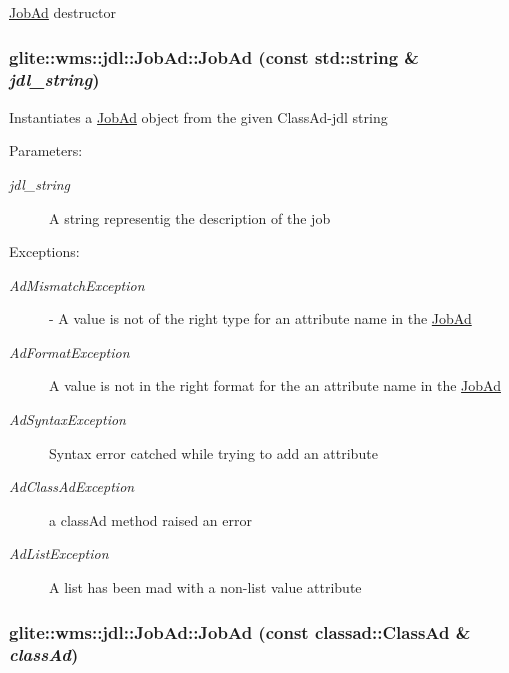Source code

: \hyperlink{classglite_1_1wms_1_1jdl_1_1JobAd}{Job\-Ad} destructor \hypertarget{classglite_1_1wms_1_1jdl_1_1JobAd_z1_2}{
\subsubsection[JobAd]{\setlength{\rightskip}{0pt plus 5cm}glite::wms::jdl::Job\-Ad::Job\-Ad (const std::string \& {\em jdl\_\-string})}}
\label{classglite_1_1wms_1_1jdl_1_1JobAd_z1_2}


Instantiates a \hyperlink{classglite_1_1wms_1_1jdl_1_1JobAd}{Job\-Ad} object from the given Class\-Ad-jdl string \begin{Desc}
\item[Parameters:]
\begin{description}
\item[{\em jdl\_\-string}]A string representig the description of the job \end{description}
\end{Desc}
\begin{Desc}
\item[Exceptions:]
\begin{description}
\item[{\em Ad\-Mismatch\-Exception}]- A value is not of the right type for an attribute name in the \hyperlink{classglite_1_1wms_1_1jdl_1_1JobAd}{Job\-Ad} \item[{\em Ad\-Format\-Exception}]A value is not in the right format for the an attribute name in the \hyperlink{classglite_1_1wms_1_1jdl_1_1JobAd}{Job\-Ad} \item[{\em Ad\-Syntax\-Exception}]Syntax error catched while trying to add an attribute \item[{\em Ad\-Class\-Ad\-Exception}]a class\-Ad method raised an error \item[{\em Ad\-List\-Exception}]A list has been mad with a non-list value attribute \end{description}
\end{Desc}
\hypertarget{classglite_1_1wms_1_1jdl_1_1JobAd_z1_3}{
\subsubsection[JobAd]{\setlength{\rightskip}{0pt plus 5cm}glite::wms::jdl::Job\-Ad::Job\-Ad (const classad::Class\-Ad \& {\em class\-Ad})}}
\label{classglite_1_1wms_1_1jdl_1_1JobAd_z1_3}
==============================
**Instructions to follow**
Omit every picture while transcribing the records above exactly.

**Written response**
Source code

: \hyperlink{classglite_1_1wms_1_1jdl_1_1JobAd}{Job\-Ad} destructor \hypertarget{classglite_1_1wms_1_1jdl_1_1JobAd_z1_2}{
\subsubsection[JobAd]{\setlength{\rightskip}{0pt plus 5cm}glite::wms::jdl::Job\-Ad::Job\-Ad (const std::string \& {\em jdl\_\-string})}}
\label{classglite_1_1wms_1_1jdl_1_1JobAd_z1_2}


Instantiates a \hyperlink{classglite_1_1wms_1_1jdl_1_1JobAd}{Job\-Ad} object from the given Class\-Ad-jdl string \begin{Desc}
\item[Parameters:]
\begin{description}
\item[{\em jdl\_\-string}]A string representig the description of the job \end{description}
\end{Desc}
\begin{Desc}
\item[Exceptions:]
\begin{description}
\item[{\em Ad\-Mismatch\-Exception}]- A value is not of the right type for an attribute name in the \hyperlink{classglite_1_1wms_1_1jdl_1_1JobAd}{Job\-Ad} \item[{\em Ad\-Format\-Exception}]A value is not in the right format for the an attribute name in the \hyperlink{classglite_1_1wms_1_1jdl_1_1JobAd}{Job\-Ad} \item[{\em Ad\-Syntax\-Exception}]Syntax error catched while trying to add an attribute \item[{\em Ad\-Class\-Ad\-Exception}]a class\-Ad method raised an error \item[{\em Ad\-List\-Exception}]A list has been mad with a non-list value attribute \end{description}
\end{Desc}
\hypertarget{classglite_1_1wms_1_1jdl_1_1JobAd_z1_3}{
\subsubsection[JobAd]{\setlength{\rightskip}{0pt plus 5cm}glite::wms::jdl::Job\-Ad::Job\-Ad (const classad::Class\-Ad \& {\em class\-Ad})}}
\label{classglite_1_1wms_1_1jdl_1_1JobAd_z1_3}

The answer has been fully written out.